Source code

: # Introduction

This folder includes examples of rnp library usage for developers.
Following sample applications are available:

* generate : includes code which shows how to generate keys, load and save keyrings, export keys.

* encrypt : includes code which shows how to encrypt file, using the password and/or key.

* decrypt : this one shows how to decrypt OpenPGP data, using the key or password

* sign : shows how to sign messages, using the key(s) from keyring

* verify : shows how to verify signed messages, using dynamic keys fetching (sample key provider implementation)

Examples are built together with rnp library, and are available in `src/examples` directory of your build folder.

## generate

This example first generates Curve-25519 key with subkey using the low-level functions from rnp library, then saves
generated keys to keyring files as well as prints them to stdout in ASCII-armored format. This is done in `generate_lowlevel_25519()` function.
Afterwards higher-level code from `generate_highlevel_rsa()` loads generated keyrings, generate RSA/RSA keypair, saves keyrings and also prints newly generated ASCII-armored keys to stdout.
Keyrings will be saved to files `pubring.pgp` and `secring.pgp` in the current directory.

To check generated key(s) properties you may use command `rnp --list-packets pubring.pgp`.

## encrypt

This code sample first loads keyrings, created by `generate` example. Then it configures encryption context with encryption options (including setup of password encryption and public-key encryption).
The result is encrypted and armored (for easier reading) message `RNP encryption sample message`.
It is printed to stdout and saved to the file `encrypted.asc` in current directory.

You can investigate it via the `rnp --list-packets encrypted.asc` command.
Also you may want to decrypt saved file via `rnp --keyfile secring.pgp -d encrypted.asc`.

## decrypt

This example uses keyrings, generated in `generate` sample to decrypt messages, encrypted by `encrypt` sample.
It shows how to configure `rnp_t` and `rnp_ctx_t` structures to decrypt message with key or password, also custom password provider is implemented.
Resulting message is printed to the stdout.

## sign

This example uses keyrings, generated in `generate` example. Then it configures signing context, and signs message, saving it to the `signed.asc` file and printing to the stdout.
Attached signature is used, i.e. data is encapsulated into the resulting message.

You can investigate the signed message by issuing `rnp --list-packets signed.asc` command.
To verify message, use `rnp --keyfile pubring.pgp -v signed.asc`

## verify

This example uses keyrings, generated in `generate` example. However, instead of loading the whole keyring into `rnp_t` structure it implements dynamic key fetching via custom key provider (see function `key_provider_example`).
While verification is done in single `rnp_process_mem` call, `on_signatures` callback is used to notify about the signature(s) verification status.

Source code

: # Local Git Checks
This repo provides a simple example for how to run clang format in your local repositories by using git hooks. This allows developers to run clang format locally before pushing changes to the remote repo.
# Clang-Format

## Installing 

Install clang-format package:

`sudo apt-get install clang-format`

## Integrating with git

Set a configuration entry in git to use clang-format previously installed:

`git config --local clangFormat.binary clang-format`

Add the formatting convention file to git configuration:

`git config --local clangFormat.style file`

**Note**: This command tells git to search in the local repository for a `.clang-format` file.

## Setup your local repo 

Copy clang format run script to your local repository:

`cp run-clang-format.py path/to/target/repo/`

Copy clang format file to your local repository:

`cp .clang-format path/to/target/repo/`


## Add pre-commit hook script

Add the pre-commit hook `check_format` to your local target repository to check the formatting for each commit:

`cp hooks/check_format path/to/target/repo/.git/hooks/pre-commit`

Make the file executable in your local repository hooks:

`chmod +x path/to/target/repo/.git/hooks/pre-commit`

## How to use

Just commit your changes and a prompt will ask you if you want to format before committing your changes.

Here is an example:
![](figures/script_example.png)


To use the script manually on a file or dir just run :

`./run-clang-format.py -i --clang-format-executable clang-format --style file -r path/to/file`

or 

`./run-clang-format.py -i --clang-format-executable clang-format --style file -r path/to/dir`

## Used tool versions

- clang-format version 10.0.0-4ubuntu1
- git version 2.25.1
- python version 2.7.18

* DIRECTIONS FOR THIS TASK
Each line of the data above must be restated word for word.

* ANSWER SPACE
Source code

: # Introduction

This folder includes examples of rnp library usage for developers.
Following sample applications are available:

* generate : includes code which shows how to generate keys, load and save keyrings, export keys.

* encrypt : includes code which shows how to encrypt file, using the password and/or key.

* decrypt : this one shows how to decrypt OpenPGP data, using the key or password

* sign : shows how to sign messages, using the key(s) from keyring

* verify : shows how to verify signed messages, using dynamic keys fetching (sample key provider implementation)

Examples are built together with rnp library, and are available in `src/examples` directory of your build folder.

## generate

This example first generates Curve-25519 key with subkey using the low-level functions from rnp library, then saves
generated keys to keyring files as well as prints them to stdout in ASCII-armored format. This is done in `generate_lowlevel_25519()` function.
Afterwards higher-level code from `generate_highlevel_rsa()` loads generated keyrings, generate RSA/RSA keypair, saves keyrings and also prints newly generated ASCII-armored keys to stdout.
Keyrings will be saved to files `pubring.pgp` and `secring.pgp` in the current directory.

To check generated key(s) properties you may use command `rnp --list-packets pubring.pgp`.

## encrypt

This code sample first loads keyrings, created by `generate` example. Then it configures encryption context with encryption options (including setup of password encryption and public-key encryption).
The result is encrypted and armored (for easier reading) message `RNP encryption sample message`.
It is printed to stdout and saved to the file `encrypted.asc` in current directory.

You can investigate it via the `rnp --list-packets encrypted.asc` command.
Also you may want to decrypt saved file via `rnp --keyfile secring.pgp -d encrypted.asc`.

## decrypt

This example uses keyrings, generated in `generate` sample to decrypt messages, encrypted by `encrypt` sample.
It shows how to configure `rnp_t` and `rnp_ctx_t` structures to decrypt message with key or password, also custom password provider is implemented.
Resulting message is printed to the stdout.

## sign

This example uses keyrings, generated in `generate` example. Then it configures signing context, and signs message, saving it to the `signed.asc` file and printing to the stdout.
Attached signature is used, i.e. data is encapsulated into the resulting message.

You can investigate the signed message by issuing `rnp --list-packets signed.asc` command.
To verify message, use `rnp --keyfile pubring.pgp -v signed.asc`

## verify

This example uses keyrings, generated in `generate` example. However, instead of loading the whole keyring into `rnp_t` structure it implements dynamic key fetching via custom key provider (see function `key_provider_example`).
While verification is done in single `rnp_process_mem` call, `on_signatures` callback is used to notify about the signature(s) verification status.

Source code

: # Local Git Checks
This repo provides a simple example for how to run clang format in your local repositories by using git hooks. This allows developers to run clang format locally before pushing changes to the remote repo.
# Clang-Format

## Installing 

Install clang-format package:

`sudo apt-get install clang-format`

## Integrating with git

Set a configuration entry in git to use clang-format previously installed:

`git config --local clangFormat.binary clang-format`

Add the formatting convention file to git configuration:

`git config --local clangFormat.style file`

**Note**: This command tells git to search in the local repository for a `.clang-format` file.

## Setup your local repo 

Copy clang format run script to your local repository:

`cp run-clang-format.py path/to/target/repo/`

Copy clang format file to your local repository:

`cp .clang-format path/to/target/repo/`


## Add pre-commit hook script

Add the pre-commit hook `check_format` to your local target repository to check the formatting for each commit:

`cp hooks/check_format path/to/target/repo/.git/hooks/pre-commit`

Make the file executable in your local repository hooks:

`chmod +x path/to/target/repo/.git/hooks/pre-commit`

## How to use

Just commit your changes and a prompt will ask you if you want to format before committing your changes.

Here is an example:
![](figures/script_example.png)


To use the script manually on a file or dir just run :

`./run-clang-format.py -i --clang-format-executable clang-format --style file -r path/to/file`

or 

`./run-clang-format.py -i --clang-format-executable clang-format --style file -r path/to/dir`

## Used tool versions

- clang-format version 10.0.0-4ubuntu1
- git version 2.25.1
- python version 2.7.18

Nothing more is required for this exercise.